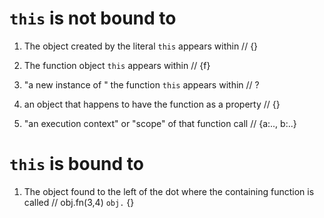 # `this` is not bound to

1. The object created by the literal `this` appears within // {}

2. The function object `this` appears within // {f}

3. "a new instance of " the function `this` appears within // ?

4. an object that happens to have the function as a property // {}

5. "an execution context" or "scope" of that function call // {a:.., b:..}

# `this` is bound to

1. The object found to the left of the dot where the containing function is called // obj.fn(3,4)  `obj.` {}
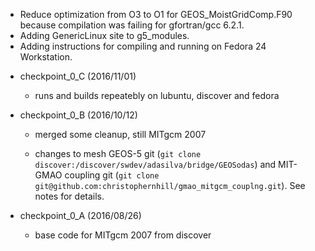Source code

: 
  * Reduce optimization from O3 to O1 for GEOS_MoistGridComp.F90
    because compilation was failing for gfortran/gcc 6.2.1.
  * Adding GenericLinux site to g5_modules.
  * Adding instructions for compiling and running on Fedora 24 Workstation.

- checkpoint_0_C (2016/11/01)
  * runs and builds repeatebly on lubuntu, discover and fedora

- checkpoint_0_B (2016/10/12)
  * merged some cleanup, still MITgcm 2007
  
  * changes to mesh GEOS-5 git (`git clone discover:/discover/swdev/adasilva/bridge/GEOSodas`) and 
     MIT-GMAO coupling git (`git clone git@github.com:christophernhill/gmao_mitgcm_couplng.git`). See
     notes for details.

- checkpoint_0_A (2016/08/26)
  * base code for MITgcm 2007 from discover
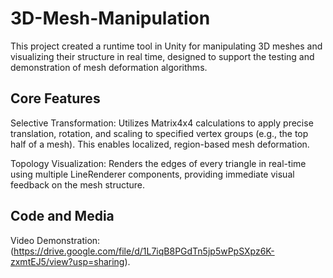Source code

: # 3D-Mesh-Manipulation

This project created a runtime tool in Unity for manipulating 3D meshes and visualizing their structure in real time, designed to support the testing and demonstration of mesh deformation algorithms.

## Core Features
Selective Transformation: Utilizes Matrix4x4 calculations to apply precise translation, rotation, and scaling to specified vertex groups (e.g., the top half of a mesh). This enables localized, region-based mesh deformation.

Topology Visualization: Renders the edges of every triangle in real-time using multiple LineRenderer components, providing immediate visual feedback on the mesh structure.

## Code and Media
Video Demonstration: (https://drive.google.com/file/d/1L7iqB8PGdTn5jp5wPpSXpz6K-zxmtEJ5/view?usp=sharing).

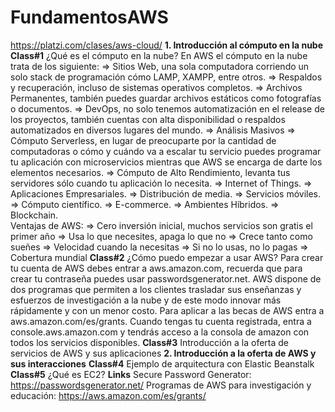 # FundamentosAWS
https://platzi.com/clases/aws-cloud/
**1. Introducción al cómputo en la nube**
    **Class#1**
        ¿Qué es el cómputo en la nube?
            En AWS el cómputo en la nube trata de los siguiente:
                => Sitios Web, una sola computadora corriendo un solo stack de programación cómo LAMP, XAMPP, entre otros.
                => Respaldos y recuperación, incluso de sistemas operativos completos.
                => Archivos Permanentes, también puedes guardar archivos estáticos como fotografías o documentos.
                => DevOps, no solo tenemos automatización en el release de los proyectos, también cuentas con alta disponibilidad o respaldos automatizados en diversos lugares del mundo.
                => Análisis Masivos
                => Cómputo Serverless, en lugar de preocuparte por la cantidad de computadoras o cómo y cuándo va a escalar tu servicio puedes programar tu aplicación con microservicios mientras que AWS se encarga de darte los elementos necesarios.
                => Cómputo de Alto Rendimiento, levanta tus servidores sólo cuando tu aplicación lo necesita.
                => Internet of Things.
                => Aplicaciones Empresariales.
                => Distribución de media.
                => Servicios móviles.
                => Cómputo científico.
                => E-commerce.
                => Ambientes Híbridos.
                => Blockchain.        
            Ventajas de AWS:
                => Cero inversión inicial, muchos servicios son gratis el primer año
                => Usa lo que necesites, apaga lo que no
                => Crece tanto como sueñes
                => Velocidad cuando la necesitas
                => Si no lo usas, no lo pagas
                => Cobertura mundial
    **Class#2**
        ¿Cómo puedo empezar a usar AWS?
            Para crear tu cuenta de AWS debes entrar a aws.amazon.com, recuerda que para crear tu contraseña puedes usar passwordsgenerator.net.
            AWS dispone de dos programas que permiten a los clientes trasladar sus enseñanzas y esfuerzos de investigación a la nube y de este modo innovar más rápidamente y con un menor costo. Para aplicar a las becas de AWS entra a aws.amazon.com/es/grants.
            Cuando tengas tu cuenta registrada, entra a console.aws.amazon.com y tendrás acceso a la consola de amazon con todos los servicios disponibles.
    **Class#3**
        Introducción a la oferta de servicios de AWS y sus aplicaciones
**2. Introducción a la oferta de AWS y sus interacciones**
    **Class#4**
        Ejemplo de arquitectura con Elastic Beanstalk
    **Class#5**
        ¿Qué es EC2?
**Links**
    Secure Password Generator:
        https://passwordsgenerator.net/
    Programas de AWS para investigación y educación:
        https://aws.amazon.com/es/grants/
...
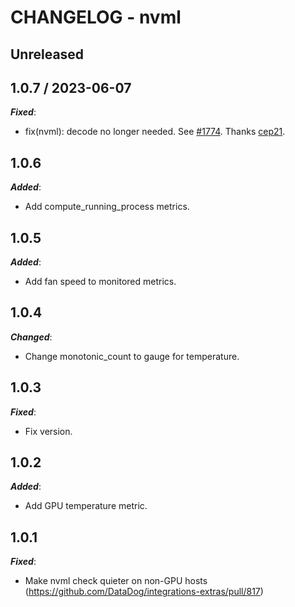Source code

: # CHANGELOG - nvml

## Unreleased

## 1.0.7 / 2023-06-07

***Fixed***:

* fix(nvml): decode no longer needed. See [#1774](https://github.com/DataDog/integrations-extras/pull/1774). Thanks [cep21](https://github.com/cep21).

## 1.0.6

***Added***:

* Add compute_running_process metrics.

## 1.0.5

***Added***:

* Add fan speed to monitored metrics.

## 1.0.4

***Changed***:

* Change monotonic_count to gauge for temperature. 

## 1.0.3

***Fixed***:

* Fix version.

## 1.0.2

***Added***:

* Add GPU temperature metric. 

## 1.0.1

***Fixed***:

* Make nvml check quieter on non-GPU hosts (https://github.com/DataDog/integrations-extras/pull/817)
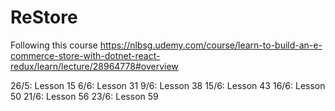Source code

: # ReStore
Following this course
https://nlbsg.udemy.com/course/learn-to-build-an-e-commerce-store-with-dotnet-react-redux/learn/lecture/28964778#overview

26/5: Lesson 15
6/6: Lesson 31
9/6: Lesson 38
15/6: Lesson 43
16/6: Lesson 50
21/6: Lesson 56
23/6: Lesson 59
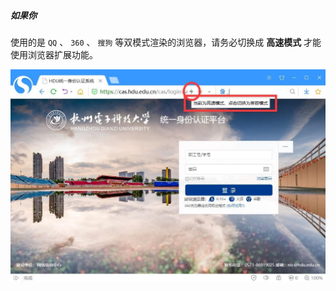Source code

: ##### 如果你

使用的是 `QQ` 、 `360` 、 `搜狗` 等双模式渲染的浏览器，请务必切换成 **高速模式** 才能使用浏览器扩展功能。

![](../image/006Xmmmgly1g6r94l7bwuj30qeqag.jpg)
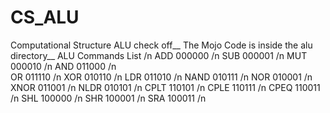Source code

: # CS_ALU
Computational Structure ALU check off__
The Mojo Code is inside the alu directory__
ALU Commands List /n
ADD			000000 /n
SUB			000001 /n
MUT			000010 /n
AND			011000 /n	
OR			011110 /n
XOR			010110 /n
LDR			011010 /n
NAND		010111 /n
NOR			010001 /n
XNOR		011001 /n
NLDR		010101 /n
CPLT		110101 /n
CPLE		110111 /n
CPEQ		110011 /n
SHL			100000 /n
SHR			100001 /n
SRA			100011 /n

▶ _Task brief_: I would like the exact lines from the data above, starting with the one that holds "not bound to" and going on through the one that holds "En AWS el cómputo", without the pictures.

▶ _Completed exercise_:
 # `this` is not bound to

1. The object created by the literal `this` appears within // {}

2. The function object `this` appears within // {f}

3. "a new instance of " the function `this` appears within // ?

4. an object that happens to have the function as a property // {}

5. "an execution context" or "scope" of that function call // {a:.., b:..}

# `this` is bound to

1. The object found to the left of the dot where the containing function is called // obj.fn(3,4)  `obj.` {}
Source code

: 
  * Reduce optimization from O3 to O1 for GEOS_MoistGridComp.F90
    because compilation was failing for gfortran/gcc 6.2.1.
  * Adding GenericLinux site to g5_modules.
  * Adding instructions for compiling and running on Fedora 24 Workstation.

- checkpoint_0_C (2016/11/01)
  * runs and builds repeatebly on lubuntu, discover and fedora

- checkpoint_0_B (2016/10/12)
  * merged some cleanup, still MITgcm 2007
  
  * changes to mesh GEOS-5 git (`git clone discover:/discover/swdev/adasilva/bridge/GEOSodas`) and 
     MIT-GMAO coupling git (`git clone git@github.com:christophernhill/gmao_mitgcm_couplng.git`). See
     notes for details.

- checkpoint_0_A (2016/08/26)
  * base code for MITgcm 2007 from discover
Source code

: # 3D-Mesh-Manipulation

This project created a runtime tool in Unity for manipulating 3D meshes and visualizing their structure in real time, designed to support the testing and demonstration of mesh deformation algorithms.

## Core Features
Selective Transformation: Utilizes Matrix4x4 calculations to apply precise translation, rotation, and scaling to specified vertex groups (e.g., the top half of a mesh). This enables localized, region-based mesh deformation.

Topology Visualization: Renders the edges of every triangle in real-time using multiple LineRenderer components, providing immediate visual feedback on the mesh structure.

## Code and Media
Video Demonstration: (https://drive.google.com/file/d/1L7iqB8PGdTn5jp5wPpSXpz6K-zxmtEJ5/view?usp=sharing).

 # FundamentosAWS
https://platzi.com/clases/aws-cloud/
**1. Introducción al cómputo en la nube**
    **Class#1**
        ¿Qué es el cómputo en la nube?
            En AWS el cómputo en la nube trata de los siguiente:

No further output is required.